◆ **THE PROBLEM**:
Write out exactly the first lines of the listing, ending on the line that contains "美国南部多地近日遭遇暴风雨和".

[[ STORED DATA open ]]

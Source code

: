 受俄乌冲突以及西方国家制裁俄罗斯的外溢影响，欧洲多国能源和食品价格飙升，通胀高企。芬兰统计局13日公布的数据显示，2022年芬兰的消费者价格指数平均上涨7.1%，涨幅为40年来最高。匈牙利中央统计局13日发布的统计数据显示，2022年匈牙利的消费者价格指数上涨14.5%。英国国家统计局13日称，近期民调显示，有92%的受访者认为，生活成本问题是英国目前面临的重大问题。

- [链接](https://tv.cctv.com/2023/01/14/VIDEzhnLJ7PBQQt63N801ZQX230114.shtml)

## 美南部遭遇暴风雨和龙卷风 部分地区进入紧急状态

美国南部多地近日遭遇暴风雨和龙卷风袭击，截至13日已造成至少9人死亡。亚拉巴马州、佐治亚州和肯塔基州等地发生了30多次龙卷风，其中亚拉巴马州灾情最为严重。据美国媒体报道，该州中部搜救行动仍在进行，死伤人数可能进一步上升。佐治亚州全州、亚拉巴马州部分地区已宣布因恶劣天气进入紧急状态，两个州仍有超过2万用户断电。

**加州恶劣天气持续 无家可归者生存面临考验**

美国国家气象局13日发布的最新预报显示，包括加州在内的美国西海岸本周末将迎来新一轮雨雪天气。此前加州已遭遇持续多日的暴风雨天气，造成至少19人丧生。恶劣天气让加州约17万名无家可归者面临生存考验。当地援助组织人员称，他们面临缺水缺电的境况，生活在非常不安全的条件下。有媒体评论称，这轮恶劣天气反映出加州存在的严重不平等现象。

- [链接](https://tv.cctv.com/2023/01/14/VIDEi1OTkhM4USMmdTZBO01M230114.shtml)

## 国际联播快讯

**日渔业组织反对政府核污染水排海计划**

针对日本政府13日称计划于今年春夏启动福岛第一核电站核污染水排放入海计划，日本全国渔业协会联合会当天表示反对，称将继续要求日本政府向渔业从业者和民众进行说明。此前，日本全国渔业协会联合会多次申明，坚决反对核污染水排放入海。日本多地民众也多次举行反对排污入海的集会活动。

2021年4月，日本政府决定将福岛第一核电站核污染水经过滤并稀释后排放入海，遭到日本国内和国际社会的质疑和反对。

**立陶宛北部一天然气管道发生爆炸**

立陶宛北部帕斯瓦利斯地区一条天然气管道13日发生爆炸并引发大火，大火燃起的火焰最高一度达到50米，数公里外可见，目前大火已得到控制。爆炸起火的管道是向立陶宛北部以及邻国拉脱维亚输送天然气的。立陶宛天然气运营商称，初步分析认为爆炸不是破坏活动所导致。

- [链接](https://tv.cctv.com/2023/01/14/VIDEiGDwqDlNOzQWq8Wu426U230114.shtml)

[[ STORED DATA closed ]]

◆ **RESULT BELOW**:
Source code

: 受俄乌冲突以及西方国家制裁俄罗斯的外溢影响，欧洲多国能源和食品价格飙升，通胀高企。芬兰统计局13日公布的数据显示，2022年芬兰的消费者价格指数平均上涨7.1%，涨幅为40年来最高。匈牙利中央统计局13日发布的统计数据显示，2022年匈牙利的消费者价格指数上涨14.5%。英国国家统计局13日称，近期民调显示，有92%的受访者认为，生活成本问题是英国目前面临的重大问题。

- [链接](https://tv.cctv.com/2023/01/14/VIDEzhnLJ7PBQQt63N801ZQX230114.shtml)

## 美南部遭遇暴风雨和龙卷风 部分地区进入紧急状态

美国南部多地近日遭遇暴风雨和龙卷风袭击，截至13日已造成至少9人死亡。亚拉巴马州、佐治亚州和肯塔基州等地发生了30多次龙卷风，其中亚拉巴马州灾情最为严重。据美国媒体报道，该州中部搜救行动仍在进行，死伤人数可能进一步上升。佐治亚州全州、亚拉巴马州部分地区已宣布因恶劣天气进入紧急状态，两个州仍有超过2万用户断电。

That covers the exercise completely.